Cyber Incident Victim: Citycomp GmbH
Date:
Apr 2019
Location:
Germany
Summary
A Germany-based IT infrastructure provider serving major global corporations suffered a cyberattack resulting in the theft of over 500GB of sensitive financial and private client data. Attackers infiltrated the company's systems for over a month, citing inadequate security as their motivation, and demanded a $5,000 ransom while threatening public data release through a dedicated website. The compromised information affected numerous high-profile clients across industries including automotive, technology, telecommunications, and retail. The targeted firm refused payment, initiated forensic analysis, and notified all impacted organizations while cooperating with law enforcement. Multiple affected companies confirmed awareness of the breach and launched independent investigations alongside the provider. The attackers claimed exclusive responsibility for the infrastructure compromise, stating they would not pursue client organizations directly.
| CIA Posture | Motives | Tactics, Techniques & Procedures |
|---|---|---|
| Available to members | 1 motive | 1 technique |
| Threat Actor | Type | Location |
|---|---|---|
| 1 actor | Available to members | Available to members |
Description
On or around April 30, 2019, hackers breached Citycomp GMBH, a Germany-based provider of servers, storage, and computer equipment to major corporations. The attackers exfiltrated approximately 516GB of financial and private client data totaling 312,570 files across 51,025 folders. Victims included multinational corporations such as Airbus, Volkswagen, Porsche, Oracle, British Telecom, Ericsson, Toshiba, Hugo Boss, and UniCredit, with many entries specifically referencing German subsidiaries (denoted by "GmbH" designations) and German supermarket chains REWE and Kaufland.
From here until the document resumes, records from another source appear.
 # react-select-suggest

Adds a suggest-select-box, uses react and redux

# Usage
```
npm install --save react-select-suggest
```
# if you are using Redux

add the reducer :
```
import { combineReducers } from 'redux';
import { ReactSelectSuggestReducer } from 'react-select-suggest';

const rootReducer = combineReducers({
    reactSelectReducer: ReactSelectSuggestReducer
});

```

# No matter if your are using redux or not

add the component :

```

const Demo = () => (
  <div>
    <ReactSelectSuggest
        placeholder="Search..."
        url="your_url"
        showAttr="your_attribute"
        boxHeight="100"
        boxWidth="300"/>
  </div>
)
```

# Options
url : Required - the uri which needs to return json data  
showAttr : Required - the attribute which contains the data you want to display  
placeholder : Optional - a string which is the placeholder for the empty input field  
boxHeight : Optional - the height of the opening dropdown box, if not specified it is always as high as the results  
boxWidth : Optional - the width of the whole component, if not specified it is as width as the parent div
The hackers established a dedicated website to distribute stolen data, listing affected companies and making select files available for download. They demanded a $5,000 ransom from Citycomp while explicitly stating they would not extort client organizations, attributing responsibility solely to Citycomp's "totally awful security system." Attackers using the alias "Boris Bullet-Dodger" claimed one month of unauthorized network access prior to detection and falsely announced an April 31, 2019 data release date. Forensic analysis linked the attackers' contact email to previous ransomware campaigns.
Citycomp immediately engaged law enforcement and retained Deutor Cyber Security Solutions to manage the incident response. Executive Director Michael Bartsch confirmed the ongoing attack and extortion attempt, emphasizing full transparency with all affected clients regarding the data theft and public release. The company refused ransom payment while conducting technical and forensic analysis. Multiple impacted corporations, including Volkswagen and Porsche, publicly acknowledged the breach through official statements, confirming collaborative investigations with Citycomp to determine data exposure scope. British Telecom confirmed its cybersecurity team was actively investigating but declined further comment during the initial response phase. The attackers' data distribution website displayed significant variation in file exposure per victim organization, with some entities having only 1-3 files listed while others showed hundreds. No client organizations reported paying ransoms or receiving direct extortion demands following the breach disclosure.